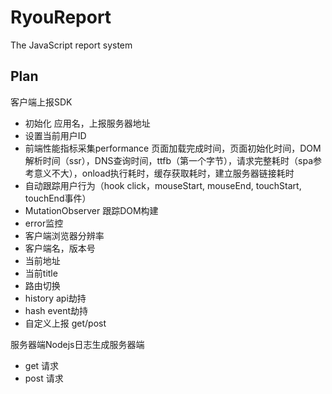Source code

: # RyouReport
The JavaScript report system

## Plan
客户端上报SDK
- 初始化 应用名，上报服务器地址
- 设置当前用户ID
- 前端性能指标采集performance 页面加载完成时间，页面初始化时间，DOM解析时间（ssr），DNS查询时间，ttfb（第一个字节），请求完整耗时（spa参考意义不大），onload执行耗时，缓存获取耗时，建立服务器链接耗时
- 自动跟踪用户行为（hook click，mouseStart, mouseEnd, touchStart, touchEnd事件）
- MutationObserver 跟踪DOM构建
- error监控
- 客户端浏览器分辨率
- 客户端名，版本号
- 当前地址
- 当前title
- 路由切换
- history api劫持
- hash event劫持
- 自定义上报 get/post

服务器端Nodejs日志生成服务器端
- get 请求
- post 请求
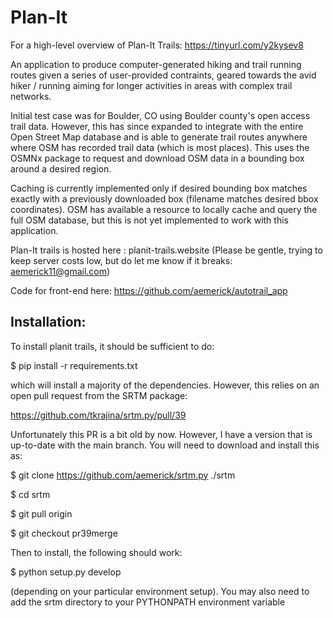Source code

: # Plan-It 

For a high-level overview of Plan-It Trails: https://tinyurl.com/y2kysev8

An application to produce computer-generated hiking and trail running routes
given a series of user-provided contraints, geared towards the avid
hiker / running aiming for longer activities in areas with complex trail
networks.

Initial test case was for Boulder, CO using Boulder county's open access
trail data. However, this has since expanded to integrate with the entire
Open Street Map database and is able to generate trail routes anywhere where
OSM has recorded trail data (which is most places). This uses the OSMNx package
to request and download OSM data in a bounding box around a desired region.


Caching is currently implemented only if desired bounding box matches exactly with 
a previously downloaded box (filename matches desired bbox coordinates). OSM has
available a resource to locally cache and query the full OSM database, but this 
is not yet implemented to work with this application.

Plan-It trails is hosted here : planit-trails.website
(Please be gentle, trying to keep server costs low, but do let me 
know if it breaks: aemerick11@gmail.com)

Code for front-end here: https://github.com/aemerick/autotrail_app

## Installation:

To install planit trails, it should be sufficient to do:

$ pip install -r requirements.txt

which will install a majority of the dependencies. However, this 
relies on an open pull request from the SRTM package:

https://github.com/tkrajina/srtm.py/pull/39

Unfortunately this PR is a bit old by now. However, I have 
a version that is up-to-date with the main branch. You 
will need to download and install this as:

$ git clone https://github.com/aemerick/srtm.py ./srtm

$ cd srtm

$ git pull origin

$ git checkout pr39merge

Then to install, the following should work:

$ python setup.py develop

(depending on your particular environment setup). You may also
need to add the srtm directory to your PYTHONPATH environment
variable 
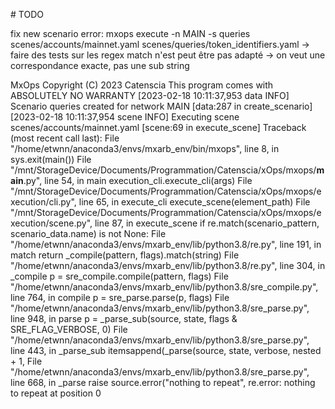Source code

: # TODO


fix new scenario error:
mxops execute -n MAIN -s queries scenes/accounts/mainnet.yaml scenes/queries/token_identifiers.yaml 
 -> faire des tests sur les regex
 match n'est peut être pas adapté -> on veut une correspondance exacte, pas une sub string
 
MxOps  Copyright (C) 2023  Catenscia
This program comes with ABSOLUTELY NO WARRANTY
[2023-02-18 10:11:37,953 data INFO] Scenario queries created for network MAIN [data:287 in create_scenario]
[2023-02-18 10:11:37,954 scene INFO] Executing scene scenes/accounts/mainnet.yaml [scene:69 in execute_scene]
Traceback (most recent call last):
  File "/home/etwnn/anaconda3/envs/mxarb_env/bin/mxops", line 8, in <module>
    sys.exit(main())
  File "/mnt/StorageDevice/Documents/Programmation/Catenscia/xOps/mxops/__main__.py", line 54, in main
    execution_cli.execute_cli(args)
  File "/mnt/StorageDevice/Documents/Programmation/Catenscia/xOps/mxops/execution/cli.py", line 65, in execute_cli
    execute_scene(element_path)
  File "/mnt/StorageDevice/Documents/Programmation/Catenscia/xOps/mxops/execution/scene.py", line 87, in execute_scene
    if re.match(scenario_pattern, scenario_data.name) is not None:
  File "/home/etwnn/anaconda3/envs/mxarb_env/lib/python3.8/re.py", line 191, in match
    return _compile(pattern, flags).match(string)
  File "/home/etwnn/anaconda3/envs/mxarb_env/lib/python3.8/re.py", line 304, in _compile
    p = sre_compile.compile(pattern, flags)
  File "/home/etwnn/anaconda3/envs/mxarb_env/lib/python3.8/sre_compile.py", line 764, in compile
    p = sre_parse.parse(p, flags)
  File "/home/etwnn/anaconda3/envs/mxarb_env/lib/python3.8/sre_parse.py", line 948, in parse
    p = _parse_sub(source, state, flags & SRE_FLAG_VERBOSE, 0)
  File "/home/etwnn/anaconda3/envs/mxarb_env/lib/python3.8/sre_parse.py", line 443, in _parse_sub
    itemsappend(_parse(source, state, verbose, nested + 1,
  File "/home/etwnn/anaconda3/envs/mxarb_env/lib/python3.8/sre_parse.py", line 668, in _parse
    raise source.error("nothing to repeat",
re.error: nothing to repeat at position 0
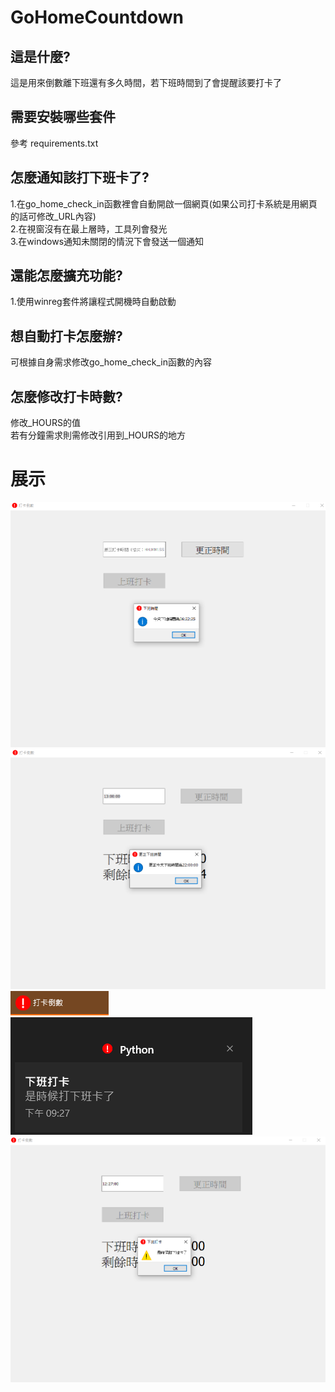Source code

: # GoHomeCountdown
## 這是什麼?
這是用來倒數離下班還有多久時間，若下班時間到了會提醒該要打卡了


## 需要安裝哪些套件
參考 requirements.txt  

## 怎麼通知該打下班卡了?
1.在go_home_check_in函數裡會自動開啟一個網頁(如果公司打卡系統是用網頁的話可修改_URL內容)  
2.在視窗沒有在最上層時，工具列會發光  
3.在windows通知未關閉的情況下會發送一個通知

## 還能怎麼擴充功能?
1.使用winreg套件將讓程式開機時自動啟動

## 想自動打卡怎麼辦?
可根據自身需求修改go_home_check_in函數的內容

## 怎麼修改打卡時數?
修改_HOURS的值  
若有分鐘需求則需修改引用到_HOURS的地方

# 展示
![](example1.PNG)
![](example2.PNG)
![](example3.PNG)
![](example4.Png)
![](example5.PNG)
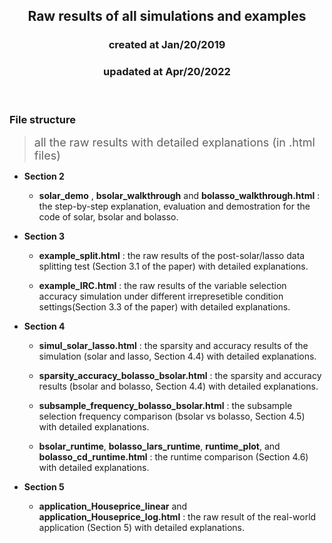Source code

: <center><h2>Raw results of all simulations and examples </h2></center>
<center><h3>created at Jan/20/2019</h3></center>
<center><h3>upadated at Apr/20/2022</h3></center>

<br>


### File structure
> <font size="4.5"> all the raw results with detailed explanations (in .html files) </font>

- **Section 2**
  - **solar\_demo** , **bsolar\_walkthrough** and **bolasso\_walkthrough.html** : the step-by-step explanation, evaluation and demostration for the code of solar, bsolar and bolasso.

- **Section 3**
  
  - **example_split.html** : the raw results of the post-solar/lasso data splitting test (Section 3.1 of the paper) with detailed explanations.

  - **example_IRC.html** : the raw results of the variable selection accuracy simulation under different irrepresetible condition settings(Section 3.3 of the paper) with detailed explanations.

- **Section 4**
  
  - **simul_solar_lasso.html** : the sparsity and accuracy results of the simulation (solar and lasso, Section 4.4) with detailed explanations.

  - **sparsity_accuracy_bolasso_bsolar.html** : the sparsity and accuracy results (bsolar and bolasso, Section 4.4) with detailed explanations.

  - **subsample_frequency_bolasso_bsolar.html** : the subsample selection frequency comparison (bsolar vs bolasso, Section 4.5) with detailed explanations.

  - **bsolar_runtime**, **bolasso_lars_runtime**, **runtime_plot**, and **bolasso_cd_runtime.html** : the runtime comparison (Section 4.6) with detailed explanations.

- **Section 5**
  
  - **application\_Houseprice\_linear** and **application\_Houseprice\_log.html** : the raw result of the real-world application (Section 5) with detailed explanations.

_Work to complete_
Transcribe each entry above character for character, omitting pictures.

_Problem solution_
Source code

: # RyouReport
The JavaScript report system

## Plan
客户端上报SDK
- 初始化 应用名，上报服务器地址
- 设置当前用户ID
- 前端性能指标采集performance 页面加载完成时间，页面初始化时间，DOM解析时间（ssr），DNS查询时间，ttfb（第一个字节），请求完整耗时（spa参考意义不大），onload执行耗时，缓存获取耗时，建立服务器链接耗时
- 自动跟踪用户行为（hook click，mouseStart, mouseEnd, touchStart, touchEnd事件）
- MutationObserver 跟踪DOM构建
- error监控
- 客户端浏览器分辨率
- 客户端名，版本号
- 当前地址
- 当前title
- 路由切换
- history api劫持
- hash event劫持
- 自定义上报 get/post

服务器端Nodejs日志生成服务器端
- get 请求
- post 请求
Source code

: # Plan-It 

For a high-level overview of Plan-It Trails: https://tinyurl.com/y2kysev8

An application to produce computer-generated hiking and trail running routes
given a series of user-provided contraints, geared towards the avid
hiker / running aiming for longer activities in areas with complex trail
networks.

Initial test case was for Boulder, CO using Boulder county's open access
trail data. However, this has since expanded to integrate with the entire
Open Street Map database and is able to generate trail routes anywhere where
OSM has recorded trail data (which is most places). This uses the OSMNx package
to request and download OSM data in a bounding box around a desired region.


Caching is currently implemented only if desired bounding box matches exactly with 
a previously downloaded box (filename matches desired bbox coordinates). OSM has
available a resource to locally cache and query the full OSM database, but this 
is not yet implemented to work with this application.

Plan-It trails is hosted here : planit-trails.website
(Please be gentle, trying to keep server costs low, but do let me 
know if it breaks: aemerick11@gmail.com)

Code for front-end here: https://github.com/aemerick/autotrail_app

## Installation:

To install planit trails, it should be sufficient to do:

$ pip install -r requirements.txt

which will install a majority of the dependencies. However, this 
relies on an open pull request from the SRTM package:

https://github.com/tkrajina/srtm.py/pull/39

Unfortunately this PR is a bit old by now. However, I have 
a version that is up-to-date with the main branch. You 
will need to download and install this as:

$ git clone https://github.com/aemerick/srtm.py ./srtm

$ cd srtm

$ git pull origin

$ git checkout pr39merge

Then to install, the following should work:

$ python setup.py develop

(depending on your particular environment setup). You may also
need to add the srtm directory to your PYTHONPATH environment
variable 
Source code

: # TODO


fix new scenario error:
mxops execute -n MAIN -s queries scenes/accounts/mainnet.yaml scenes/queries/token_identifiers.yaml 
 -> faire des tests sur les regex
 match n'est peut être pas adapté -> on veut une correspondance exacte, pas une sub string
 
MxOps  Copyright (C) 2023  Catenscia
This program comes with ABSOLUTELY NO WARRANTY
[2023-02-18 10:11:37,953 data INFO] Scenario queries created for network MAIN [data:287 in create_scenario]
[2023-02-18 10:11:37,954 scene INFO] Executing scene scenes/accounts/mainnet.yaml [scene:69 in execute_scene]
Traceback (most recent call last):
  File "/home/etwnn/anaconda3/envs/mxarb_env/bin/mxops", line 8, in <module>
    sys.exit(main())
  File "/mnt/StorageDevice/Documents/Programmation/Catenscia/xOps/mxops/__main__.py", line 54, in main
    execution_cli.execute_cli(args)
  File "/mnt/StorageDevice/Documents/Programmation/Catenscia/xOps/mxops/execution/cli.py", line 65, in execute_cli
    execute_scene(element_path)
  File "/mnt/StorageDevice/Documents/Programmation/Catenscia/xOps/mxops/execution/scene.py", line 87, in execute_scene
    if re.match(scenario_pattern, scenario_data.name) is not None:
  File "/home/etwnn/anaconda3/envs/mxarb_env/lib/python3.8/re.py", line 191, in match
    return _compile(pattern, flags).match(string)
  File "/home/etwnn/anaconda3/envs/mxarb_env/lib/python3.8/re.py", line 304, in _compile
    p = sre_compile.compile(pattern, flags)
  File "/home/etwnn/anaconda3/envs/mxarb_env/lib/python3.8/sre_compile.py", line 764, in compile
    p = sre_parse.parse(p, flags)
  File "/home/etwnn/anaconda3/envs/mxarb_env/lib/python3.8/sre_parse.py", line 948, in parse
    p = _parse_sub(source, state, flags & SRE_FLAG_VERBOSE, 0)
  File "/home/etwnn/anaconda3/envs/mxarb_env/lib/python3.8/sre_parse.py", line 443, in _parse_sub
    itemsappend(_parse(source, state, verbose, nested + 1,
  File "/home/etwnn/anaconda3/envs/mxarb_env/lib/python3.8/sre_parse.py", line 668, in _parse
    raise source.error("nothing to repeat",
re.error: nothing to repeat at position 0
Source code

: # GoHomeCountdown
## 這是什麼?
這是用來倒數離下班還有多久時間，若下班時間到了會提醒該要打卡了


## 需要安裝哪些套件
參考 requirements.txt  

## 怎麼通知該打下班卡了?
1.在go_home_check_in函數裡會自動開啟一個網頁(如果公司打卡系統是用網頁的話可修改_URL內容)  
2.在視窗沒有在最上層時，工具列會發光  
3.在windows通知未關閉的情況下會發送一個通知

## 還能怎麼擴充功能?
1.使用winreg套件將讓程式開機時自動啟動

## 想自動打卡怎麼辦?
可根據自身需求修改go_home_check_in函數的內容

## 怎麼修改打卡時數?
修改_HOURS的值  
若有分鐘需求則需修改引用到_HOURS的地方

# 展示
![](example1.PNG)
![](example2.PNG)
![](example3.PNG)
![](example4.Png)
![](example5.PNG)
Source code

: <center><h2>Raw results of all simulations and examples </h2></center>
<center><h3>created at Jan/20/2019</h3></center>
<center><h3>upadated at Apr/20/2022</h3></center>

<br>


### File structure
> <font size="4.5"> all the raw results with detailed explanations (in .html files) </font>

- **Section 2**
  - **solar\_demo** , **bsolar\_walkthrough** and **bolasso\_walkthrough.html** : the step-by-step explanation, evaluation and demostration for the code of solar, bsolar and bolasso.

- **Section 3**
  
  - **example_split.html** : the raw results of the post-solar/lasso data splitting test (Section 3.1 of the paper) with detailed explanations.

  - **example_IRC.html** : the raw results of the variable selection accuracy simulation under different irrepresetible condition settings(Section 3.3 of the paper) with detailed explanations.

- **Section 4**
  
  - **simul_solar_lasso.html** : the sparsity and accuracy results of the simulation (solar and lasso, Section 4.4) with detailed explanations.

  - **sparsity_accuracy_bolasso_bsolar.html** : the sparsity and accuracy results (bsolar and bolasso, Section 4.4) with detailed explanations.

  - **subsample_frequency_bolasso_bsolar.html** : the subsample selection frequency comparison (bsolar vs bolasso, Section 4.5) with detailed explanations.

  - **bsolar_runtime**, **bolasso_lars_runtime**, **runtime_plot**, and **bolasso_cd_runtime.html** : the runtime comparison (Section 4.6) with detailed explanations.

- **Section 5**
  
  - **application\_Houseprice\_linear** and **application\_Houseprice\_log.html** : the raw result of the real-world application (Section 5) with detailed explanations.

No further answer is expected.